Algorithmic Randomness and Capacity of Closed Sets

TL;DR

This paper explores the relationship between measure, capacity, and algorithmic randomness in the space of closed sets, providing effective versions of classical theorems and new insights into computable measures and randomness.

Contribution

It establishes an effective version of Choquet's capacity theorem and characterizes when the capacity of an m-random closed set is zero, advancing the understanding of algorithmic randomness and measure theory.

Findings

Effective characterization of capacities via computable measures

Conditions for zero capacity of m-random closed sets

Construction of effectively closed sets with positive capacity and zero Lebesgue measure

Abstract

We investigate the connection between measure, capacity and algorithmic randomness for the space of closed sets. For any computable measure m, a computable capacity T may be defined by letting T(Q) be the measure of the family of closed sets K which have nonempty intersection with Q. We prove an effective version of Choquet's capacity theorem by showing that every computable capacity may be obtained from a computable measure in this way.

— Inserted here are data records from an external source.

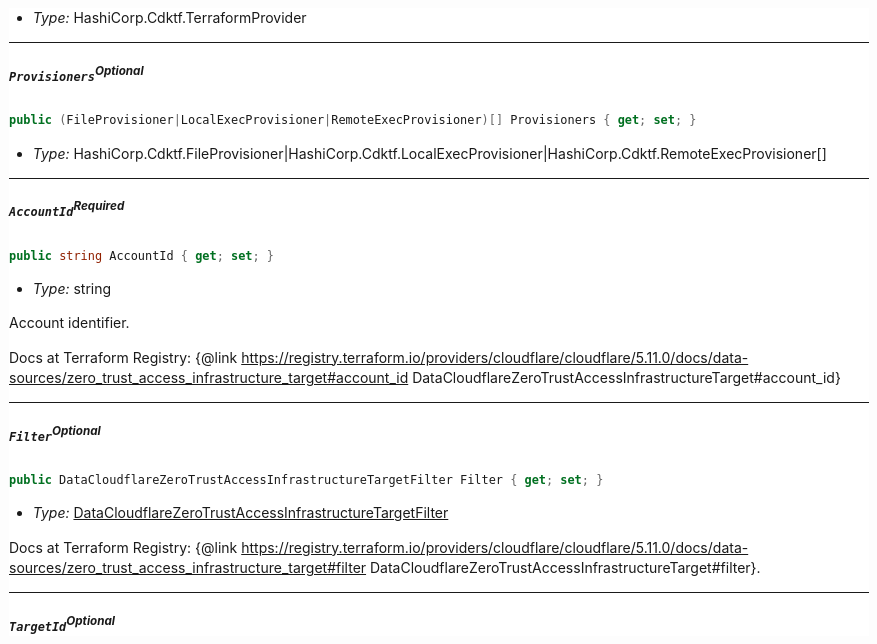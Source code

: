 - *Type:* HashiCorp.Cdktf.TerraformProvider

---

##### `Provisioners`<sup>Optional</sup> <a name="Provisioners" id="@cdktf/provider-cloudflare.dataCloudflareZeroTrustAccessInfrastructureTarget.DataCloudflareZeroTrustAccessInfrastructureTargetConfig.property.provisioners"></a>

```csharp
public (FileProvisioner|LocalExecProvisioner|RemoteExecProvisioner)[] Provisioners { get; set; }
```

- *Type:* HashiCorp.Cdktf.FileProvisioner|HashiCorp.Cdktf.LocalExecProvisioner|HashiCorp.Cdktf.RemoteExecProvisioner[]

---

##### `AccountId`<sup>Required</sup> <a name="AccountId" id="@cdktf/provider-cloudflare.dataCloudflareZeroTrustAccessInfrastructureTarget.DataCloudflareZeroTrustAccessInfrastructureTargetConfig.property.accountId"></a>

```csharp
public string AccountId { get; set; }
```

- *Type:* string

Account identifier.

Docs at Terraform Registry: {@link https://registry.terraform.io/providers/cloudflare/cloudflare/5.11.0/docs/data-sources/zero_trust_access_infrastructure_target#account_id DataCloudflareZeroTrustAccessInfrastructureTarget#account_id}

---

##### `Filter`<sup>Optional</sup> <a name="Filter" id="@cdktf/provider-cloudflare.dataCloudflareZeroTrustAccessInfrastructureTarget.DataCloudflareZeroTrustAccessInfrastructureTargetConfig.property.filter"></a>

```csharp
public DataCloudflareZeroTrustAccessInfrastructureTargetFilter Filter { get; set; }
```

- *Type:* <a href="#@cdktf/provider-cloudflare.dataCloudflareZeroTrustAccessInfrastructureTarget.DataCloudflareZeroTrustAccessInfrastructureTargetFilter">DataCloudflareZeroTrustAccessInfrastructureTargetFilter</a>

Docs at Terraform Registry: {@link https://registry.terraform.io/providers/cloudflare/cloudflare/5.11.0/docs/data-sources/zero_trust_access_infrastructure_target#filter DataCloudflareZeroTrustAccessInfrastructureTarget#filter}.

---

##### `TargetId`<sup>Optional</sup> <a name="TargetId" id="@cdktf/provider-cloudflare.dataCloudflareZeroTrustAccessInfrastructureTarget.DataCloudflareZeroTrustAccessInfrastructureTargetConfig.property.targetId"></a>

We establish conditions on the measure m that characterize when the capacity of an m-random closed set equals zero. This includes new results in classical probability theory as well as results for algorithmic randomness. For certain computable measures, we construct effectively closed sets with positive capacity and with Lebesgue measure zero. We show that for computable measures, a real q is upper semi-computable if and only if there is an effectively closed set with capacity q.